Early detection of fake news on emerging topics through weak supervision

Akdag, Serhat; ÇİÇEKLİ, FEHİME

doi:10.1007/s10844-024-00852-1

Early detection of fake news on emerging topics through weak supervision

Akdag S. H., ÇİÇEKLİ F. N.

Journal of Intelligent Information Systems, cilt.62, sa.5, ss.1263-1284, 2024 (SCI-Expanded, Scopus)

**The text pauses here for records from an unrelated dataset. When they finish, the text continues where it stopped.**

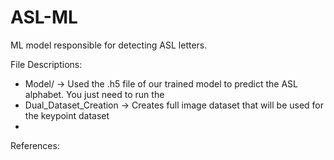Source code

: # ASL-ML
ML model responsible for detecting ASL letters. 

File Descriptions:
  - Model/ -> Used the .h5 file of our trained model to predict the ASL alphabet. You just need to run the 
  - Dual_Dataset_Creation -> Creates full image dataset that will be used for the keypoint dataset
  -
  
  
  
References:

Yayın Türü: Makale / Tam Makale
Cilt numarası: 62 Sayı: 5
Basım Tarihi: 2024
Doi Numarası: 10.1007/s10844-024-00852-1
Dergi Adı: Journal of Intelligent Information Systems
Derginin Tarandığı İndeksler: Science Citation Index Expanded (SCI-EXPANDED), Scopus, IBZ Online, ABI/INFORM, Applied Science & Technology Source, Compendex, Computer & Applied Sciences, INSPEC
Sayfa Sayıları: ss.1263-1284
Anahtar Kelimeler: Fake news detection, Language models, Text classification, Weakly supervised learning
Orta Doğu Teknik Üniversitesi Adresli: Evet

Özet

In this paper, we present a methodology for the early detection of fake news on emerging topics through the innovative application of weak supervision. Traditional techniques for fake news detection often rely on fact-checkers or supervised learning with labeled data, which is not readily available for emerging topics. To address this, we introduce the Weakly Supervised Text Classification framework (WeSTeC), an end-to-end solution designed to programmatically label large-scale text datasets within specific domains and train supervised text classifiers using the assigned labels. The proposed framework automatically generates labeling functions through multiple weak labeling strategies and eliminates underperforming ones. Labels assigned through the generated labeling functions are then used to fine-tune a pre-trained RoBERTa classifier for fake news detection. By using a weakly labeled dataset, which contains fake news related to the emerging topic, the trained fake news detection model becomes specialized for the topic under consideration. We explore both semi-supervision and domain adaptation setups, utilizing small amounts of labeled data and labeled data from other domains, respectively. The fake news classification model generated by the proposed framework excels when compared with all baselines in both setups. In addition, when compared to its fully supervised counterpart, our fake news detection model trained through weak labels achieves accuracy within 1%, emphasizing the robustness of the proposed framework’s weak labeling capabilities.